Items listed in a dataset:
=== Begin Enclosure ===
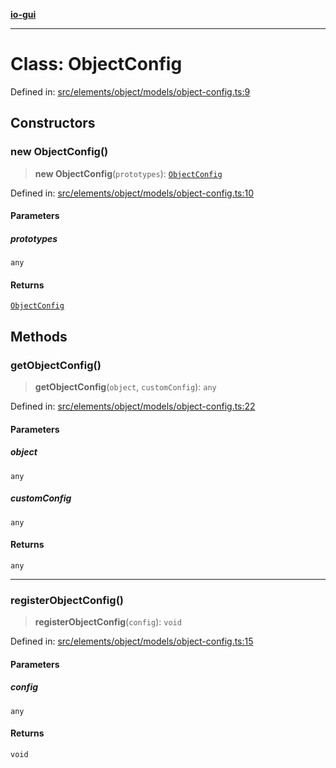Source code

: [**io-gui**](../README.md)

***

# Class: ObjectConfig

Defined in: [src/elements/object/models/object-config.ts:9](https://github.com/io-gui/io/blob/main/src/elements/object/models/object-config.ts#L9)

## Constructors

### new ObjectConfig()

> **new ObjectConfig**(`prototypes`): [`ObjectConfig`](ObjectConfig.md)

Defined in: [src/elements/object/models/object-config.ts:10](https://github.com/io-gui/io/blob/main/src/elements/object/models/object-config.ts#L10)

#### Parameters

##### prototypes

`any`

#### Returns

[`ObjectConfig`](ObjectConfig.md)

## Methods

### getObjectConfig()

> **getObjectConfig**(`object`, `customConfig`): `any`

Defined in: [src/elements/object/models/object-config.ts:22](https://github.com/io-gui/io/blob/main/src/elements/object/models/object-config.ts#L22)

#### Parameters

##### object

`any`

##### customConfig

`any`

#### Returns

`any`

***

### registerObjectConfig()

> **registerObjectConfig**(`config`): `void`

Defined in: [src/elements/object/models/object-config.ts:15](https://github.com/io-gui/io/blob/main/src/elements/object/models/object-config.ts#L15)

#### Parameters

##### config

`any`

#### Returns

`void`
=== End Enclosure ===
Problem requirements: Omit every picture, and otherwise quote the entries exactly.

Exercise solution:
Source code

: [**io-gui**](../README.md)

***

# Class: ObjectConfig

Defined in: [src/elements/object/models/object-config.ts:9](https://github.com/io-gui/io/blob/main/src/elements/object/models/object-config.ts#L9)

## Constructors

### new ObjectConfig()

> **new ObjectConfig**(`prototypes`): [`ObjectConfig`](ObjectConfig.md)

Defined in: [src/elements/object/models/object-config.ts:10](https://github.com/io-gui/io/blob/main/src/elements/object/models/object-config.ts#L10)

#### Parameters

##### prototypes

`any`

#### Returns

[`ObjectConfig`](ObjectConfig.md)

## Methods

### getObjectConfig()

> **getObjectConfig**(`object`, `customConfig`): `any`

Defined in: [src/elements/object/models/object-config.ts:22](https://github.com/io-gui/io/blob/main/src/elements/object/models/object-config.ts#L22)

#### Parameters

##### object

`any`

##### customConfig

`any`

#### Returns

`any`

***

### registerObjectConfig()

> **registerObjectConfig**(`config`): `void`

Defined in: [src/elements/object/models/object-config.ts:15](https://github.com/io-gui/io/blob/main/src/elements/object/models/object-config.ts#L15)

#### Parameters

##### config

`any`

#### Returns

`void`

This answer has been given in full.